- **WORK ITEM**:
Give back only the lines in the records below from the one with "The threshold _could_" to the one with "Here the wizard", both inclusive, word for word.

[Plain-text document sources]
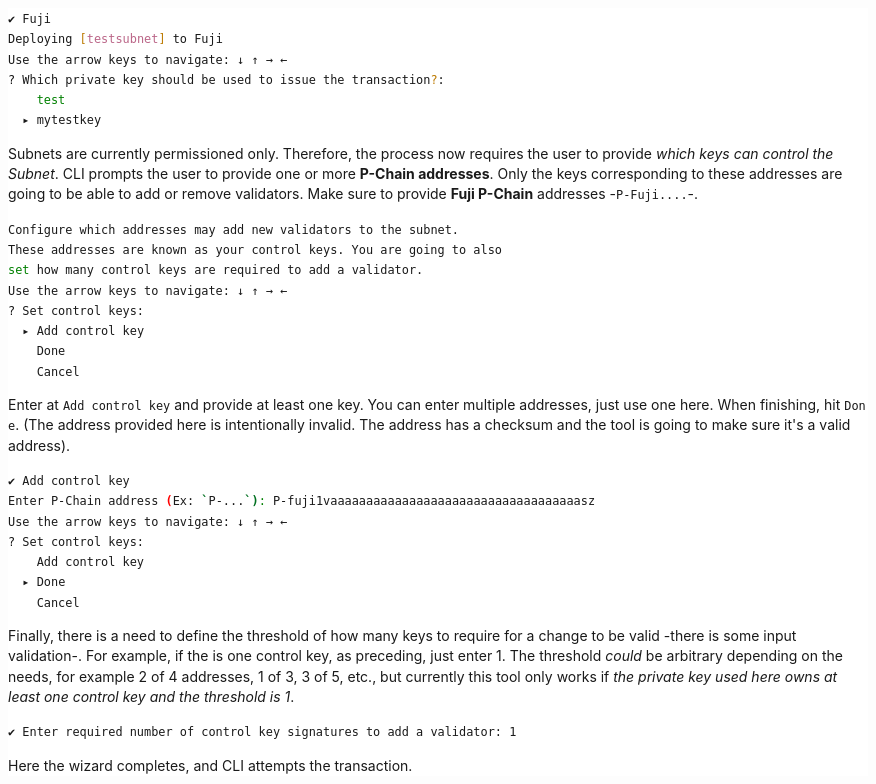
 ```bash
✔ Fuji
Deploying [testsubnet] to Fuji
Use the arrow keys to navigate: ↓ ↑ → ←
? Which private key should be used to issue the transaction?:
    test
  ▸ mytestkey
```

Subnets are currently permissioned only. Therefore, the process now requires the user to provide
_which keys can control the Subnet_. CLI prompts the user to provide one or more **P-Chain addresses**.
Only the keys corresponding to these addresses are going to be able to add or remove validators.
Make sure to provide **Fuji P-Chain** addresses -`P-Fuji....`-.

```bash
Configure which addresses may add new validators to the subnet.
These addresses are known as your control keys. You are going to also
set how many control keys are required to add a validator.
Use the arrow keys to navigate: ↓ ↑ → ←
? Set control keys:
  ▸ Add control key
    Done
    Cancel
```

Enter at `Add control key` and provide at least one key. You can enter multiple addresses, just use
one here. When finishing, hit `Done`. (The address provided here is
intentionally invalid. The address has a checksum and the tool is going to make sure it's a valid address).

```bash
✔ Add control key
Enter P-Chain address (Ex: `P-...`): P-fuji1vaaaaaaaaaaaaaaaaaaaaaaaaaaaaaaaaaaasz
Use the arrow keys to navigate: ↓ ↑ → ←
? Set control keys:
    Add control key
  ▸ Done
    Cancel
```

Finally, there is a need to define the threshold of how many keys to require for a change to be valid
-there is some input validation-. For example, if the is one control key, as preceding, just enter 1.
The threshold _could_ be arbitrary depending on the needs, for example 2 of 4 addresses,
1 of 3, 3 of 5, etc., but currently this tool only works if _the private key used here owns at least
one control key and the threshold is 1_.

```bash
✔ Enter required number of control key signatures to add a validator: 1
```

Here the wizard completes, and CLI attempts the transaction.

* * *

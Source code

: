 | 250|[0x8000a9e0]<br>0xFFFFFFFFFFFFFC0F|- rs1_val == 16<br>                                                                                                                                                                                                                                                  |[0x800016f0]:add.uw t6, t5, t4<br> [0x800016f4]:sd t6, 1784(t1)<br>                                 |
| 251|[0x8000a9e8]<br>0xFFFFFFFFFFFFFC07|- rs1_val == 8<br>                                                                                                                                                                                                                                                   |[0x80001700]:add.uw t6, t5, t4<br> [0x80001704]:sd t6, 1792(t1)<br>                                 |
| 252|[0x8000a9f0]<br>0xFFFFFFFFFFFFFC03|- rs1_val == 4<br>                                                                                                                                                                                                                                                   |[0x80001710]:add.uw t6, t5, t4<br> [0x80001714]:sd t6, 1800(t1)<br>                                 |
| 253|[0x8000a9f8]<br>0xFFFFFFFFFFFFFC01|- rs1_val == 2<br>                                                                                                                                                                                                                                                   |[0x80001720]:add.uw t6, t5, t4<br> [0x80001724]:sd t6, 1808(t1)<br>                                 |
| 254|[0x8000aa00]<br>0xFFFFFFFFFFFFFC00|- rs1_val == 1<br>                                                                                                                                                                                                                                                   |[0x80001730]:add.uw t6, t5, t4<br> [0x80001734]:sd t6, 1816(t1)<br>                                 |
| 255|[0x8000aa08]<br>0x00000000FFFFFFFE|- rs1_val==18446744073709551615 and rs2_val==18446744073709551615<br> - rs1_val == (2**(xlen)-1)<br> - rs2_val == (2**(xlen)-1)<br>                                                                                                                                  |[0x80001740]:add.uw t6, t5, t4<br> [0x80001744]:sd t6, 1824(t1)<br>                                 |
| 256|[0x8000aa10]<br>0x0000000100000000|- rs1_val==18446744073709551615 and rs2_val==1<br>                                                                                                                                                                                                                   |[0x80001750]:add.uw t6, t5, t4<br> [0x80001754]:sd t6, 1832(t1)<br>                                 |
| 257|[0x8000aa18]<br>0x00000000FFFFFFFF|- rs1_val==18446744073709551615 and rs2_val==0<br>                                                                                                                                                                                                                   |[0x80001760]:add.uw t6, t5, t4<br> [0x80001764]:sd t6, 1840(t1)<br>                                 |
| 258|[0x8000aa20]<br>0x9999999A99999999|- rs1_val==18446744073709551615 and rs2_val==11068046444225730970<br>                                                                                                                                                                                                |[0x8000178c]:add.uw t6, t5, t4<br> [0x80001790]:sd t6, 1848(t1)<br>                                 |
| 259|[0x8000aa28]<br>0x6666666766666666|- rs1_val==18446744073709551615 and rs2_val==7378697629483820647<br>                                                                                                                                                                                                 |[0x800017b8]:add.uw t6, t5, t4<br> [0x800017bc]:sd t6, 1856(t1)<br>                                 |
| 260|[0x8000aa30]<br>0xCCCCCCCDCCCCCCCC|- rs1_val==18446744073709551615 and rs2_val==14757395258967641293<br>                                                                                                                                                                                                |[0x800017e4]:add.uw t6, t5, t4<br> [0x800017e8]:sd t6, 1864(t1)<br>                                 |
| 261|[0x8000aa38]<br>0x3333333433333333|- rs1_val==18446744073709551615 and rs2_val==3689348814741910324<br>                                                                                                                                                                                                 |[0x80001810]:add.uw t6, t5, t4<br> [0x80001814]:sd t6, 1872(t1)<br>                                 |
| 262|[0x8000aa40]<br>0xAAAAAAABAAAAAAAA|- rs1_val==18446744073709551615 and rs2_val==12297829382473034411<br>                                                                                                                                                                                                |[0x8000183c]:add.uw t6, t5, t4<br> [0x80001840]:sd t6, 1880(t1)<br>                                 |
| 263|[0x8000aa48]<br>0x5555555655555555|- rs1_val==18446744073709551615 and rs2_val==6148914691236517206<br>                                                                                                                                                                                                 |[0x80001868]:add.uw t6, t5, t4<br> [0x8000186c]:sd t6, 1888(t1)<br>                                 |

- **OUTPUT FOR THIS TASK**:
The threshold _could_ be arbitrary depending on the needs, for example 2 of 4 addresses,
1 of 3, 3 of 5, etc., but currently this tool only works if _the private key used here owns at least
one control key and the threshold is 1_.

```bash
✔ Enter required number of control key signatures to add a validator: 1
```

Here the wizard completes, and CLI attempts the transaction.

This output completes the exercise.